• _TASK GOAL_: The reply should contain the full listing exactly as written and no pictures at all.
·····
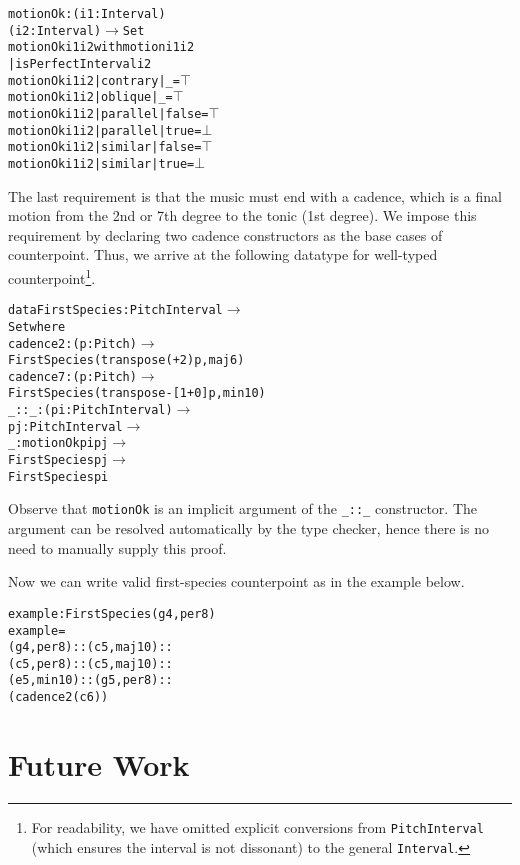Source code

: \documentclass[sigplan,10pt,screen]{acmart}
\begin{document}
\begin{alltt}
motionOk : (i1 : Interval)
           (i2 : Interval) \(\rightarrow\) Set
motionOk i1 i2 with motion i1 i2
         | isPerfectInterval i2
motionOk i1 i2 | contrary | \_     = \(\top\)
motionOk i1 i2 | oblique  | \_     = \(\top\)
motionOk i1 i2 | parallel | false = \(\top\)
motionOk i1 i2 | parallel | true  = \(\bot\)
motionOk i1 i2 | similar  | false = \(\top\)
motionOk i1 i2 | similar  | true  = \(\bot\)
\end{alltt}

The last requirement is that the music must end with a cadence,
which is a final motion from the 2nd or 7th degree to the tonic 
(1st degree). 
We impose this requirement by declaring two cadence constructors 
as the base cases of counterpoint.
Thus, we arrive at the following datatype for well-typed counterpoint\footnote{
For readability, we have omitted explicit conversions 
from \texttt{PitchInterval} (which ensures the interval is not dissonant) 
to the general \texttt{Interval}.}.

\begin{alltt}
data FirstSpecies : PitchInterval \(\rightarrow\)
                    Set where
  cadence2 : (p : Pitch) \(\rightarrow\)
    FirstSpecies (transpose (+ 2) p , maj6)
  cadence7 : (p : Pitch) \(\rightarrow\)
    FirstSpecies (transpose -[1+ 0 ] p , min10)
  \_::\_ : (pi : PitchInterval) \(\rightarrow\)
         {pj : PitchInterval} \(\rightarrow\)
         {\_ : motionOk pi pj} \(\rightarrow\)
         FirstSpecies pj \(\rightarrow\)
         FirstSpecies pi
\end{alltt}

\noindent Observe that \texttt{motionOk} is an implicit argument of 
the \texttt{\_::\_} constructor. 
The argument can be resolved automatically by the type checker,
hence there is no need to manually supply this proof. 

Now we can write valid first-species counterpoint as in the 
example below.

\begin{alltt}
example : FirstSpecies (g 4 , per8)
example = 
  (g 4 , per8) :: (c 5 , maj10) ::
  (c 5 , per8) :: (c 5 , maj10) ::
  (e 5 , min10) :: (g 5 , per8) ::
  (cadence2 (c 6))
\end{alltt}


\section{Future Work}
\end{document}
·····
• _ANSWER SECTION_:
Source code

: \documentclass[sigplan,10pt,screen]{acmart}
\begin{document}
\begin{alltt}
motionOk : (i1 : Interval)
           (i2 : Interval) \(\rightarrow\) Set
motionOk i1 i2 with motion i1 i2
         | isPerfectInterval i2
motionOk i1 i2 | contrary | \_     = \(\top\)
motionOk i1 i2 | oblique  | \_     = \(\top\)
motionOk i1 i2 | parallel | false = \(\top\)
motionOk i1 i2 | parallel | true  = \(\bot\)
motionOk i1 i2 | similar  | false = \(\top\)
motionOk i1 i2 | similar  | true  = \(\bot\)
\end{alltt}

The last requirement is that the music must end with a cadence,
which is a final motion from the 2nd or 7th degree to the tonic 
(1st degree). 
We impose this requirement by declaring two cadence constructors 
as the base cases of counterpoint.
Thus, we arrive at the following datatype for well-typed counterpoint\footnote{
For readability, we have omitted explicit conversions 
from \texttt{PitchInterval} (which ensures the interval is not dissonant) 
to the general \texttt{Interval}.}.

\begin{alltt}
data FirstSpecies : PitchInterval \(\rightarrow\)
                    Set where
  cadence2 : (p : Pitch) \(\rightarrow\)
    FirstSpecies (transpose (+ 2) p , maj6)
  cadence7 : (p : Pitch) \(\rightarrow\)
    FirstSpecies (transpose -[1+ 0 ] p , min10)
  \_::\_ : (pi : PitchInterval) \(\rightarrow\)
         {pj : PitchInterval} \(\rightarrow\)
         {\_ : motionOk pi pj} \(\rightarrow\)
         FirstSpecies pj \(\rightarrow\)
         FirstSpecies pi
\end{alltt}

\noindent Observe that \texttt{motionOk} is an implicit argument of 
the \texttt{\_::\_} constructor. 
The argument can be resolved automatically by the type checker,
hence there is no need to manually supply this proof. 

Now we can write valid first-species counterpoint as in the 
example below.

\begin{alltt}
example : FirstSpecies (g 4 , per8)
example = 
  (g 4 , per8) :: (c 5 , maj10) ::
  (c 5 , per8) :: (c 5 , maj10) ::
  (e 5 , min10) :: (g 5 , per8) ::
  (cadence2 (c 6))
\end{alltt}


\section{Future Work}
\end{document}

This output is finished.